** Problem details **
The answer should be an exact repeat of the stretch of material below from the line containing "Therefore $z^TKz \geq" through the line containing "(h) The polynomial".

** Extracted material **
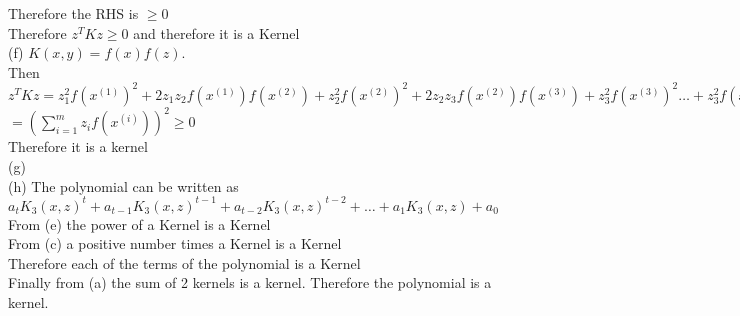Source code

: \begin{answer}
Therefore the RHS is $\geq 0$\\
Therefore $z^TKz \geq 0$ and therefore it is a Kernel\\ 
(f) $K(x,y)=f(x)f(z)$.\\
Then $z^TKz=z_1^2f(x^{(1)})^2+2z_1z_2f(x^{(1)})f(x^{(2)})+z_2^2f(x^{(2)})^2+2z_2z_3f(x^{(2)})f(x^{(3)})+z_3^2f(x^{(3)})^2 \dots +z_3^2f(x^{(3)})^2$\\
$=(\sum_{i=1}^{m}z_i f(x^{(i)}))^2 \geq 0$\\
Therefore it is a kernel\\
(g) \\
(h) The polynomial can be written as $a_tK_3(x,z)^t+a_{t-1}K_3(x,z)^{t-1}+a_{t-2}K_3(x,z)^{t-2}+\dots+a_1K_3(x,z)+a_0$\\
From (e) the power of a Kernel is a Kernel\\
From (c) a positive number times a Kernel is a Kernel\\
Therefore each of the terms of the polynomial is a Kernel\\
Finally from (a) the sum of 2 kernels is a kernel. Therefore the polynomial is a kernel.
\end{answer}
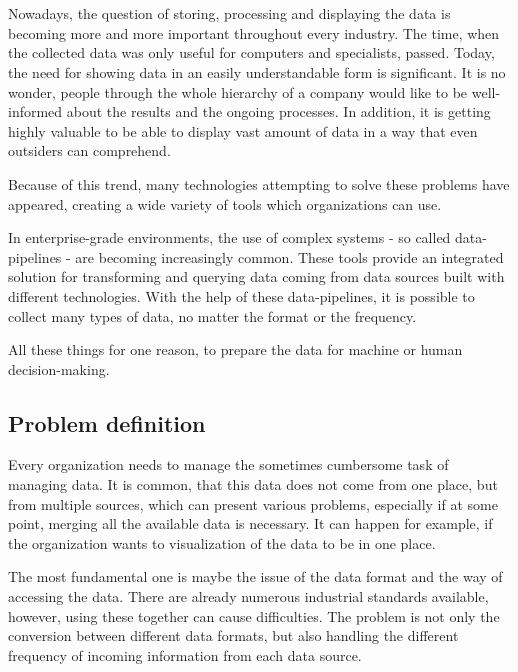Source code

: \chapter{\bevezetes}


Nowadays, the question of storing, processing and displaying the data is becoming more and more important throughout every industry. The time, when the collected data was only useful for computers and specialists, passed. Today, the need for showing data in an easily understandable form is significant. It is no wonder, people through the whole hierarchy of a company would like to be well-informed about the results and the ongoing processes. In addition, it is getting highly valuable to be able to display vast amount of data in a way that even outsiders can comprehend.

Because of this trend, many technologies attempting to solve these problems have
appeared, creating a wide variety of tools which organizations can use.

In enterprise-grade environments, the use of complex systems - so called data-pipelines - are becoming increasingly common. These tools provide an integrated solution for transforming and querying data coming from data sources built with different technologies. With the help of these data-pipelines, it is possible to collect many types of data, no matter the format or the frequency.

All these things for one reason, to prepare the data for machine or human decision-making.

\section{Problem definition}

Every organization needs to manage the sometimes cumbersome task of managing data. It is common, that this data does not come from one place, but from multiple sources, which can present various problems, especially if at some point, merging all the available data is necessary. It can happen for example, if the organization wants to visualization of the data to be in one place.

The most fundamental one is maybe the issue of the data format and the way of accessing the data. There are already numerous industrial standards available, however, using these together can cause difficulties. The problem is not only the conversion between different data formats, but also handling the different frequency of incoming information from each data source.

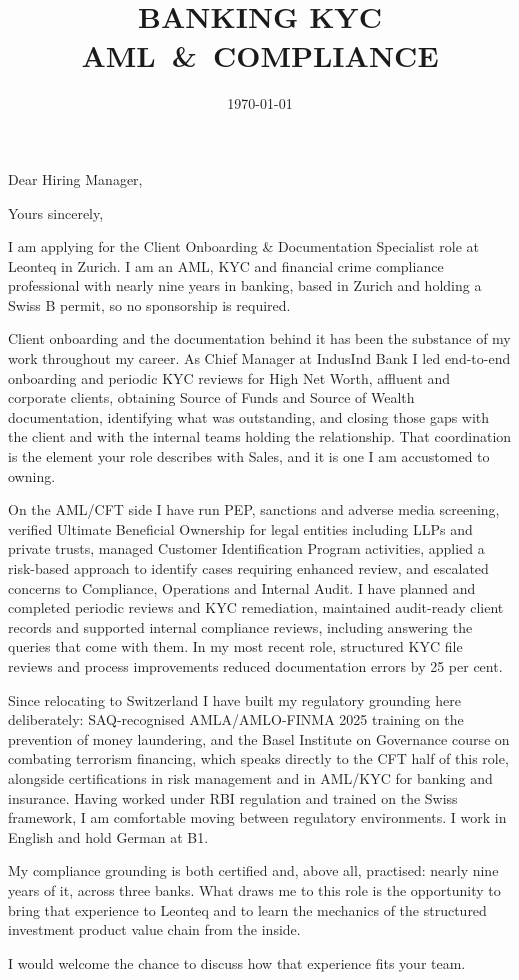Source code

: \documentclass[11pt,a4paper,sans]{moderncv}
\title{BANKING \textbar{} KYC \textbar{} \mbox{AML \& COMPLIANCE}}
\begin{document}
\date{\today}
\opening{Dear Hiring Manager,}
\closing{Yours sincerely,}

\makelettertitle

I am applying for the Client Onboarding \& Documentation Specialist role at
Leonteq in Zurich. I am an AML, KYC and financial crime compliance professional with
nearly nine years in banking, based in Zurich and holding a Swiss B permit, so
no sponsorship is required.

Client onboarding and the documentation behind it has been the substance of my
work throughout my career. As Chief Manager at IndusInd Bank I led end-to-end
onboarding and periodic KYC reviews for High Net Worth, affluent and corporate
clients, obtaining Source of Funds and Source of Wealth documentation,
identifying what was outstanding, and closing those gaps with the client and
with the internal teams holding the relationship. That coordination is the
element your role describes with Sales, and it is one I am accustomed to
owning.

On the AML/CFT side I have run PEP, sanctions and adverse media screening,
verified Ultimate Beneficial Ownership for legal entities including LLPs and
private trusts, managed Customer Identification Program activities, applied a
risk-based approach to identify cases requiring enhanced review, and escalated
concerns to Compliance, Operations and Internal Audit. I have planned and
completed periodic reviews and KYC remediation, maintained audit-ready client
records and supported internal compliance reviews, including answering the
queries that come with them. In my most recent role, structured KYC
file reviews and process improvements reduced documentation errors by 25 per
cent.

Since relocating to Switzerland I have built my regulatory grounding here
deliberately: SAQ-recognised AMLA/AMLO-FINMA 2025 training on the prevention of
money laundering, and the Basel Institute on Governance course on combating
terrorism financing, which speaks directly to the CFT half of this role,
alongside certifications in risk management and in AML/KYC for banking and
insurance. Having worked under RBI regulation and trained on the Swiss
framework, I am comfortable moving between regulatory environments. I work in
English and hold German at B1.

My compliance grounding is both certified and, above all, practised: nearly
nine years of it, across three banks. What draws me to this role is the
opportunity to bring that experience to Leonteq and to learn the mechanics of
the structured investment product value chain from the inside.

I would welcome the chance to discuss how that experience fits your team.

\makeletterclosing
\end{document}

** Exercise output **
Therefore $z^TKz \geq 0$ and therefore it is a Kernel\\ 
(f) $K(x,y)=f(x)f(z)$.\\
Then $z^TKz=z_1^2f(x^{(1)})^2+2z_1z_2f(x^{(1)})f(x^{(2)})+z_2^2f(x^{(2)})^2+2z_2z_3f(x^{(2)})f(x^{(3)})+z_3^2f(x^{(3)})^2 \dots +z_3^2f(x^{(3)})^2$\\
$=(\sum_{i=1}^{m}z_i f(x^{(i)}))^2 \geq 0$\\
Therefore it is a kernel\\
(g) \\
(h) The polynomial can be written as $a_tK_3(x,z)^t+a_{t-1}K_3(x,z)^{t-1}+a_{t-2}K_3(x,z)^{t-2}+\dots+a_1K_3(x,z)+a_0$\\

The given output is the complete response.